RECIPE: White Chocolate, Blackberry and Mango Pavlova
EQUIPMENT:
Piping bag and nozzle (optional)
Oven set to 120c
INGREDIENTS:
Ingredients
Meringue
4 Large egg whites
225g Caster sugar
White Chocolate Chantilly
300g Chocolate
900ml Double Cream
Mango & Orange Blossom Coulis
2 Fresh Mangos
25g Light brown sugar
1 Tsp Orange Blossom Extract
1 Punnet of Blackberries (for decoration)
METHODS:
For the Meringue…
To make your meringue, whip the egg whites in a clean bowl until foamy. Gradually add the sugar and whip until firm peaks (test the mix by rubbing some through two fingers, if there are no sugar crystals it’s good to go!)

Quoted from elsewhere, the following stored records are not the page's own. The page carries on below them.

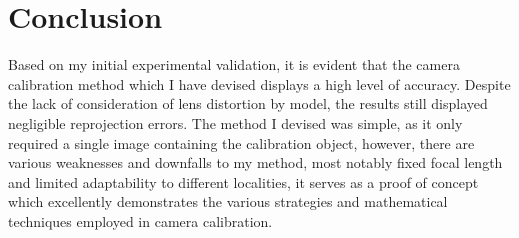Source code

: \section{Conclusion}
Based on my initial experimental validation, it is evident that the camera calibration method which I have devised displays a high level of accuracy. Despite the lack of consideration of lens distortion by model, the results still displayed negligible reprojection errors. The method I devised was simple, as it only required a single image containing the calibration object, however, there are various weaknesses and downfalls to my method, most notably fixed focal length and limited adaptability to different localities, it serves as a proof of concept which excellently demonstrates the various strategies and mathematical techniques employed in camera calibration.
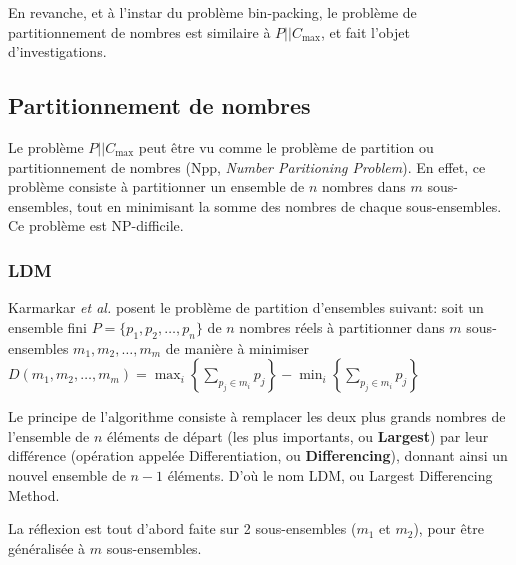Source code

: \documentclass[a4paper,12pt]{report}
\theoremstyle{plain}				%
\theoremstyle{definition}				%
\newcommand\problemGrahamP{$P||C_{\max}$\xspace}
\begin{document}
En revanche, et à l'instar du problème bin-packing, le problème de
partitionnement de nombres est similaire à \problemGrahamP,
et fait l'objet d'investigations.

\subsection{Partitionnement de nombres}
\label{ssec:autresApprochesPartitionnement}

Le problème \problemGrahamP peut être vu comme le problème de
partition ou partitionnement de nombres (Npp, \emph{Number Paritioning
Problem}).
En effet, ce problème consiste à partitionner un ensemble de $n$ nombres
dans $m$ sous-ensembles, tout en minimisant la somme des nombres de
chaque sous-ensembles.
Ce problème est NP-difficile.

\subsubsection{LDM}


Karmarkar \emph{et al.}
\cite{karmarkar1982differencing} posent le problème de partition
d'ensembles suivant: soit un ensemble fini
$P=\{p_1, p_2, \ldots, p_n\}$ de $n$ nombres réels à partitionner dans $m$
sous-ensembles $m_1, m_2, \ldots, m_m$ de manière à minimiser
$D(m_1, m_2, \ldots, m_m) = \max_i \left\{ \sum_{p_j \in m_i}p_j
\right\} - \min_i \left\{ \sum_{p_j \in m_i}p_j \right\}$

Le principe de l'algorithme consiste à remplacer les deux plus grands
nombres de l'ensemble de $n$ éléments de départ (les plus importants, ou
\textbf{Largest}) par leur différence (opération appelée
Differentiation, ou \textbf{Differencing}), donnant ainsi un nouvel
ensemble de $n-1$ éléments.
D'où le nom LDM, ou Largest Differencing Method.


La réflexion est tout d'abord faite sur 2 sous-ensembles ($m_1$ et
$m_2$), pour être généralisée à $m$ sous-ensembles.
\end{document}

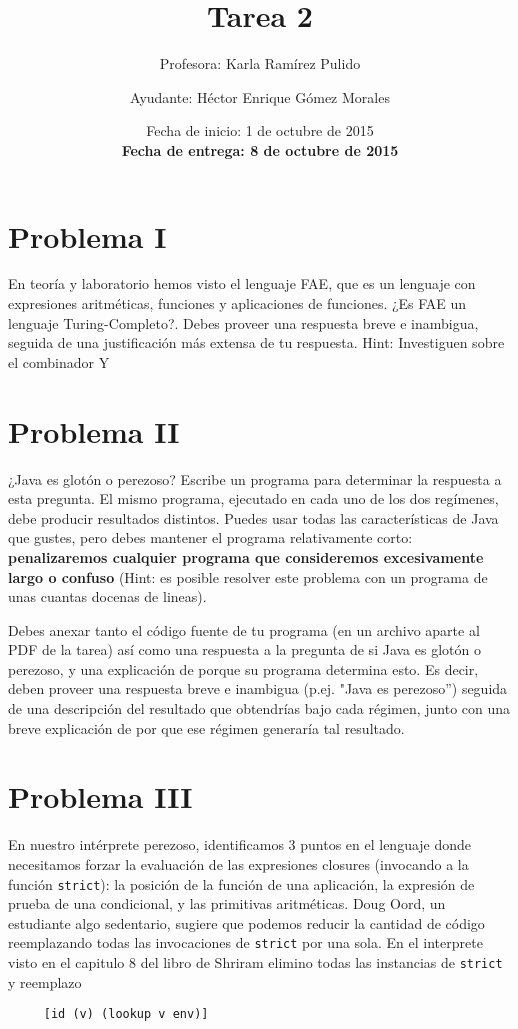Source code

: \documentclass{article}
\author{Profesora: Karla Ramírez Pulido \and
  Ayudante: Héctor Enrique Gómez Morales}
\title{Tarea 2}
\date{Fecha de inicio: 1 de octubre de 2015\\
  \textbf{Fecha de entrega: 8 de octubre de 2015}}
\begin{document}
\maketitle
\section*{Problema I}
En teoría y laboratorio hemos visto el lenguaje FAE, que es un lenguaje
con expresiones aritméticas, funciones y aplicaciones de funciones.
¿Es FAE un lenguaje Turing-Completo?. Debes proveer una respuesta breve e inambigua, seguida de una justificación más extensa de tu respuesta.
Hint: Investiguen sobre el combinador Y

\section*{Problema II}
¿Java es glotón o perezoso? Escribe un programa para determinar la respuesta a esta
pregunta. El mismo programa, ejecutado en cada uno de los dos regímenes, debe
producir resultados distintos. Puedes usar todas las características de Java
que gustes, pero debes mantener el programa relativamente corto:
\textbf{penalizaremos cualquier programa que consideremos excesivamente
  largo o confuso} (Hint: es posible resolver este problema con un programa
de unas cuantas docenas de lineas).

Debes anexar tanto el código fuente de tu programa (en un archivo aparte al PDF de
la tarea) así como una respuesta a la pregunta de si Java es glotón o perezoso,
y una explicación de porque su programa determina esto. Es decir, deben proveer una
respuesta breve e inambigua (p.ej. "Java es perezoso'') seguida de una descripción
del resultado que obtendrías bajo cada régimen, junto con una breve explicación
de por que ese régimen generaría tal resultado.

\section*{Problema III}
En nuestro intérprete perezoso, identificamos 3 puntos en el lenguaje donde
necesitamos forzar la evaluación de las expresiones closures (invocando a la
función \texttt{strict}): la posición de la función de una aplicación,
la expresión de prueba de una condicional, y las primitivas aritméticas.
Doug Oord, un estudiante algo sedentario, sugiere que podemos reducir
la cantidad de código reemplazando todas las invocaciones de \texttt{strict}
por una sola. En el interprete visto en el capitulo 8 del libro de Shriram
elimino todas las instancias de \texttt{strict} y reemplazo
\begin{verbatim}
     [id (v) (lookup v env)]
\end{verbatim}
\end{document}
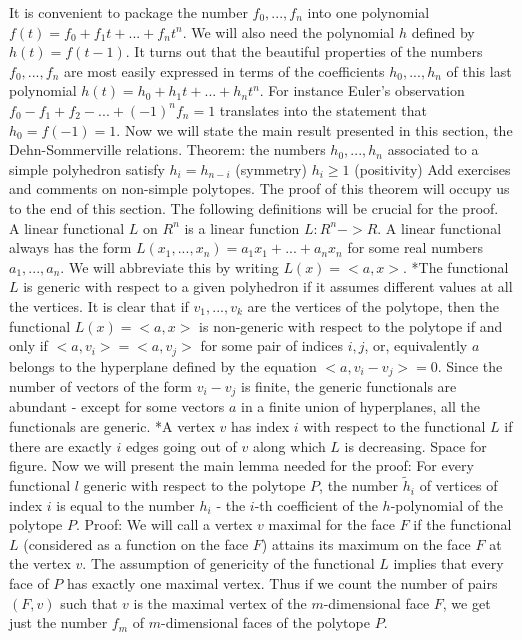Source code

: It is convenient to package the number $f_0,...,f_n$ into one polynomial $f(t)=f_0+f_1 t+ ... + f_n t^n$. We will also need the polynomial $h$ defined by $h(t)=f(t-1)$.
It turns out that the beautiful properties of the numbers $f_0,...,f_n$ are most easily expressed in terms of the coefficients $h_0,...,h_n$ of this last polynomial $h(t)=h_0+h_1 t+...+h_n t^n$. For instance Euler's observation $f_0-f_1+f_2-...+(-1)^n f_n=1$ translates into the statement that $h_0=f(-1)=1$.
Now we will state the main result presented in this section, the Dehn-Sommerville relations.
Theorem: the numbers $h_0,...,h_n$ associated to a simple polyhedron satisfy
$h_i=h_{n-i}$ (symmetry)
$h_i\ge 1$ (positivity)
Add exercises and comments on non-simple polytopes.
The proof of this theorem will occupy us to the end of this section.
The following definitions will be crucial for the proof.
A linear functional $L$ on $R^n$ is a linear function $L:R^n->R$. A linear functional always has the form $L(x_1,...,x_n)=a_1 x_1+...+a_n x_n$ for some real numbers $a_1,...,a_n$. We will abbreviate this by writing $L(x)=<a,x>$.
*The functional $L$ is generic with respect to a given polyhedron if it assumes different values at all the vertices.
It is clear that if $v_1,...,v_k$ are the vertices of the polytope, then the functional $L(x)=<a,x>$ is non-generic with respect to the polytope if and only if $<a,v_i>=<a,v_j>$ for some pair of indices $i,j$, or, equivalently $a$ belongs to the hyperplane defined by the equation $<a,v_i-v_j>=0$. Since the number of vectors of the form $v_i-v_j$ is finite, the generic functionals are abundant - except for some vectors $a$ in a finite union of hyperplanes, all the functionals are generic.
*A vertex $v$ has index $i$ with respect to the functional $L$ if there are exactly $i$ edges going out of $v$ along which $L$ is decreasing.
Space for figure.
Now we will present the main lemma needed for the proof:
For every functional $l$ generic with respect to the polytope $P$, the number $\tilde{h}_i$ of vertices of index $i$ is equal to the number $h_i$ - the $i$-th coefficient of the $h$-polynomial of the polytope $P$.
Proof: We will call a vertex $v$ maximal for the face $F$ if the functional $L$ (considered as a function on the face $F$) attains its maximum on the face $F$ at the vertex $v$. The assumption of genericity of the functional $L$ implies that every face of $P$ has exactly one maximal vertex.
Thus if we count the number of pairs $(F,v)$ such that $v$ is the maximal vertex of the $m$-dimensional face $F$, we get just the number $f_m$ of $m$-dimensional faces of the polytope $P$.
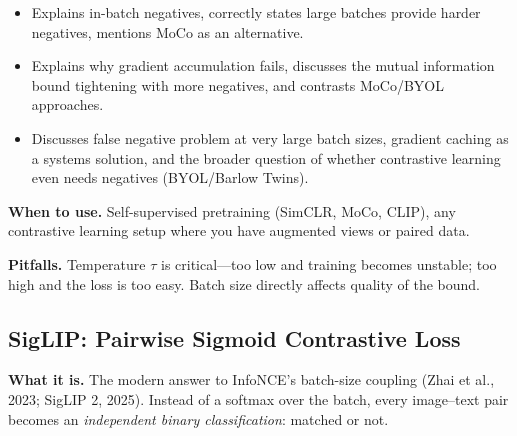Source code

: \begin{interviewq}

\goodgreat
\begin{itemize}
    \item {} Explains in-batch negatives, correctly states large batches provide harder negatives, mentions MoCo as an alternative.
    \item {} Explains why gradient accumulation fails, discusses the mutual information bound tightening with more negatives, and contrasts MoCo/BYOL approaches.
    \item {} Discusses false negative problem at very large batch sizes, gradient caching as a systems solution, and the broader question of whether contrastive learning even needs negatives (BYOL/Barlow Twins).
\end{itemize}

\end{interviewq}

\textbf{When to use.} Self-supervised pretraining (SimCLR, MoCo, CLIP), any contrastive learning setup where you have augmented views or paired data.

\textbf{Pitfalls.} Temperature $\tau$ is critical---too low and training becomes unstable; too high and the loss is too easy. Batch size directly affects quality of the bound.

\subsection{SigLIP: Pairwise Sigmoid Contrastive Loss}

\textbf{What it is.} The modern answer to InfoNCE's batch-size coupling (Zhai et al., 2023; SigLIP 2, 2025). Instead of a softmax over the batch, every image--text pair becomes an \textit{independent binary classification}: matched or not.

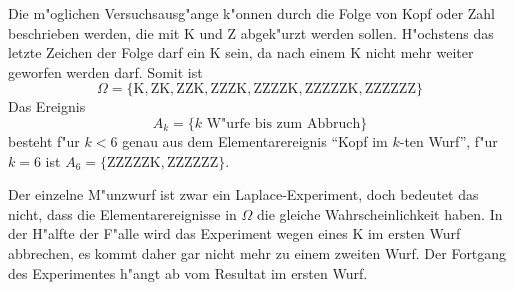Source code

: \begin{loesung}
\begin{teilaufgaben}
\item
Die m"oglichen Versuchsausg"ange k"onnen durch die Folge von Kopf oder Zahl
beschrieben werden, die mit K und Z abgek"urzt werden sollen.
H"ochstens das letzte Zeichen der Folge darf ein K sein, da nach einem
K nicht mehr weiter geworfen werden darf.
Somit ist
\[
\Omega = \{
\text{K},
\text{ZK},
\text{ZZK},
\text{ZZZK},
\text{ZZZZK},
\text{ZZZZZK},
\text{ZZZZZZ}
\}
\]
Das Ereignis 
\[
A_k=\{
\text{$k$ W"urfe bis zum Abbruch}
\}
\]
besteht f"ur $k<6$ genau aus dem Elementarereignis ``Kopf im $k$-ten Wurf'',
f"ur $k=6$ ist $A_6= \{\text{ZZZZZK}, \text{ZZZZZZ}\}$.
\item
Der einzelne M"unzwurf ist zwar ein Laplace-Experiment, doch bedeutet das
nicht, dass die Elementarereignisse in $\Omega$ die gleiche Wahrscheinlichkeit
haben.
In der H"alfte der F"alle wird das Experiment wegen eines K im ersten Wurf abbrechen,
es kommt daher gar nicht mehr zu einem zweiten Wurf.
Der Fortgang des Experimentes h"angt ab vom Resultat im ersten Wurf.


\end{teilaufgaben}
\end{loesung}
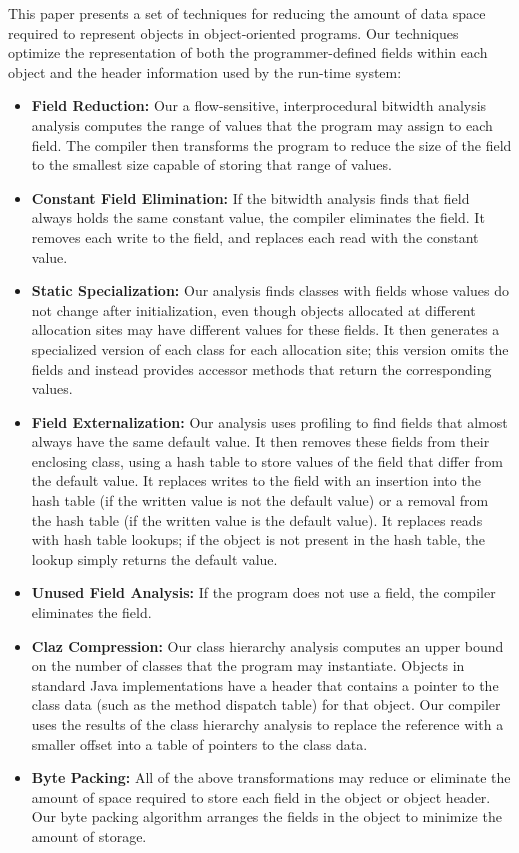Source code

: \documentclass{acmconf}
\begin{document}
This paper presents a set of techniques for reducing the
amount of data space required to represent objects
in object-oriented programs. Our techniques optimize
the representation of both the programmer-defined fields
within each object and the header information used by the
run-time system:
\begin{itemize}
\item {\bf Field Reduction:} 
Our a flow-sensitive, interprocedural bitwidth analysis
analysis computes the range of values that the program
may assign to each field. The compiler then transforms the program
to reduce the size of the field to the smallest size 
capable of storing that range of values. 
\item {\bf Constant Field Elimination:} 
If the bitwidth analysis finds that field always holds
the same constant value, the compiler eliminates the field. 
It removes each write to the field, and replaces each read
with the constant value.
\item {\bf Static Specialization:} Our analysis finds 
classes with fields whose values do not change after initialization,
even though objects allocated at different allocation sites may
have different values for these fields. It then generates 
a specialized version of each class for each allocation site;
this version omits the fields and instead provides accessor
methods that return the corresponding values. 
\item {\bf Field Externalization:} Our analysis uses profiling
to find fields that almost always have the same default value. 
It then removes these fields from their enclosing class, 
using a hash table to store values of the field that differ
from the default value. It replaces writes to the field with
an insertion into the hash table (if the written value is not the
default value) or a removal from the hash table (if the written value
is the default value). It replaces reads with hash table lookups; 
if the object is not present in the hash table, the lookup simply
returns the default value. 
\item {\bf Unused Field Analysis:} If the program does not
use a field, the compiler eliminates the field. 
\item {\bf Claz Compression:} Our class hierarchy analysis
computes an upper bound on the number of classes that the
program may instantiate. Objects in standard 
Java implementations have a header that contains a pointer
to the class data (such as the method dispatch table) for that object. 
Our compiler uses the results of the class
hierarchy analysis to replace the reference with a smaller
offset into a table of pointers to the class data. 
\item {\bf Byte Packing:} All of the above transformations may
reduce or eliminate the amount of space required to store each
field in the object or object header. Our byte packing algorithm
arranges the fields in the object to minimize the amount of 
storage. 
\end{itemize}
\end{document}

Pipe or spread across your baking tray. Bake in your preheated oven for 1 hour then turn off the oven leave for a further hour. Store, covered at room temperature until needed.
For the White Chocolate Chantilly…
Make the white chocolate Chantilly, heat the cream in a pan until steaming, pour over the chocolate, leave to set for a few minutes before mixing to combine. Chill completely before whipping and topping your meringue.
For the Coulis…
To make the coulis, prepare the mango, chop up and blitz together with the sugar until smooth, fold through the fresh passionfruit and use to drizzle over the pavlova.
Finish with the fresh blackberries and grated white chocolate and serve straightaway!